Motherin’ Blues

Summer was odd. All of my children were working. My youngest, my baby, worked away at camp coming home only at weekends. It was the first school summer vacation that I did not have to try and fill with fun stuff. On my days off no one came to me and said, ‘Mummy, what are we going to do today?’

When the children were young summer was a big deal. A lot of thinking went into what we would do with all that time. I was the family’s event and entertainment planner. I made plans, saved vouchers for days out, looked out for deals.  We tried to always go on some kind of vacation at some point, then the rest of the time would be days out to farms, zoos, theme parks, beaches; days with friends; a few days visiting family; lots of swimming; many days just at home with maybe a trip to the park. We did things all together. Having four children meant we could be fairly contained, most of the time they could create their own entertainment, but they liked to get together with others too – and so did I.

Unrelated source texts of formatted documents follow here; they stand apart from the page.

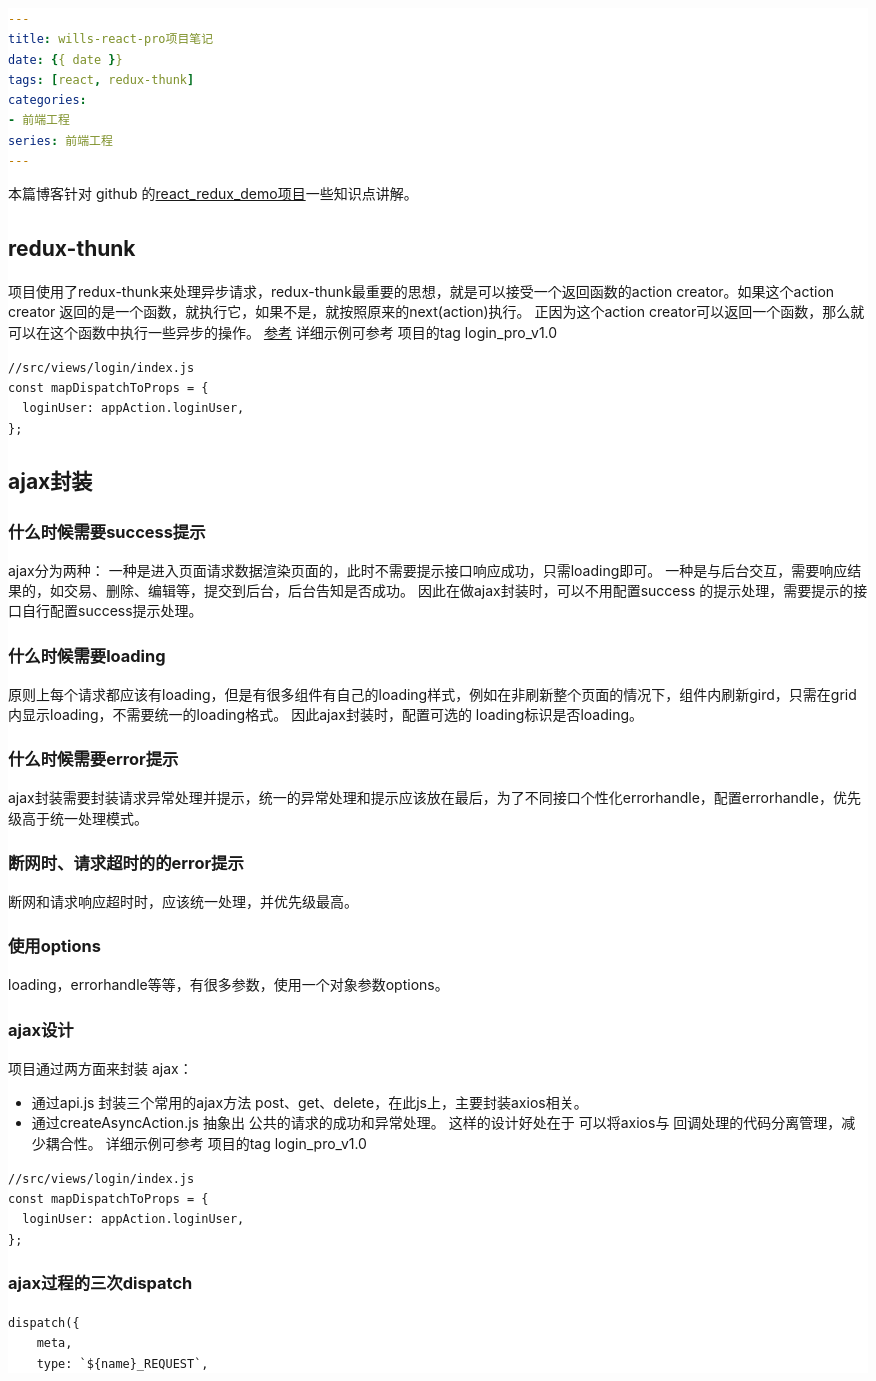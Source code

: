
 ```yaml
---
title: wills-react-pro项目笔记
date: {{ date }}
tags: [react, redux-thunk]
categories: 
- 前端工程
series: 前端工程
---
```


本篇博客针对 github 的[react_redux_demo项目](https://github.com/YeWills/react-redux-demo)一些知识点讲解。

## redux-thunk
项目使用了redux-thunk来处理异步请求，redux-thunk最重要的思想，就是可以接受一个返回函数的action creator。如果这个action creator 返回的是一个函数，就执行它，如果不是，就按照原来的next(action)执行。
正因为这个action creator可以返回一个函数，那么就可以在这个函数中执行一些异步的操作。
[参考](https://www.jianshu.com/p/a27ab19d3657)
详细示例可参考 项目的tag login_pro_v1.0
```
//src/views/login/index.js
const mapDispatchToProps = {
  loginUser: appAction.loginUser,
};
```
## ajax封装

### 什么时候需要success提示
ajax分为两种：
一种是进入页面请求数据渲染页面的，此时不需要提示接口响应成功，只需loading即可。
一种是与后台交互，需要响应结果的，如交易、删除、编辑等，提交到后台，后台告知是否成功。
因此在做ajax封装时，可以不用配置success 的提示处理，需要提示的接口自行配置success提示处理。
### 什么时候需要loading
原则上每个请求都应该有loading，但是有很多组件有自己的loading样式，例如在非刷新整个页面的情况下，组件内刷新gird，只需在grid内显示loading，不需要统一的loading格式。
因此ajax封装时，配置可选的 loading标识是否loading。
### 什么时候需要error提示
ajax封装需要封装请求异常处理并提示，统一的异常处理和提示应该放在最后，为了不同接口个性化errorhandle，配置errorhandle，优先级高于统一处理模式。
### 断网时、请求超时的的error提示
断网和请求响应超时时，应该统一处理，并优先级最高。
### 使用options
loading，errorhandle等等，有很多参数，使用一个对象参数options。
### ajax设计
项目通过两方面来封装 ajax：
- 通过api.js 封装三个常用的ajax方法 post、get、delete，在此js上，主要封装axios相关。
- 通过createAsyncAction.js 抽象出 公共的请求的成功和异常处理。
这样的设计好处在于
可以将axios与 回调处理的代码分离管理，减少耦合性。
详细示例可参考 项目的tag login_pro_v1.0
```
//src/views/login/index.js
const mapDispatchToProps = {
  loginUser: appAction.loginUser,
};
```
### ajax过程的三次dispatch
```
dispatch({
    meta,
    type: `${name}_REQUEST`,
```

The school summer break seemed long at six weeks in the UK and then in Canada ten weeks! It’s a lot of days to fill. Nevertheless we have photos, videos and memories filled with many happy times together in between the occasional (or more than occasional), ‘I’m bored’ complaint. I saw something on Facebook just today about raising children: ‘the nights are long but the years are short.’ Well, this goes for the summer too, ‘Summers seem long, but the years are short.’

Now, instead of, ‘Mum, can we go to…’ often I get, ‘Mum, can we take the car to…’ Their plans mostly have no consideration for what I might like, even though I have considered them every day since they were born (almost). My suggestions for things to do together are mostly seen as ridiculous. In general, a trip out is more fun with the presence of friends and probably without the presence of me and their Dad. They’re leaving and going out into the world.

It’s natural, it’s normal. I didn’t think I’d feel so sad about it.

Could I just have a few more days? A few more hours? Because I don’t think I did the job as well as I could have. I lost my temper too often, messed up too much. They know how foolish I am at times. I didn’t savour the moments as much as I could. There are things I feel I still haven’t taught them. Things that I’ve learned from others now, that I’d like to have put into practice then. Do they know how much I love them? Have we shown them by the way we live how much more God loves them?

I’m being dramatic. I know time doesn’t come back. If I’m honest, would I really want it to? Time with my children is different now. I grab it where I can and hope for good conversation, fun and quality times (praying I say the right things at the right time). I know I can trust God with my children and let them go.

Looking back I’m glad and grateful I had the opportunity to spend summers with my children, however long the days were sometimes. The years are short. I had that time, a gift, all those treasured moments being part of growing them into the people they are today. There’s pain and heartache, but also much joy in this parenting journey.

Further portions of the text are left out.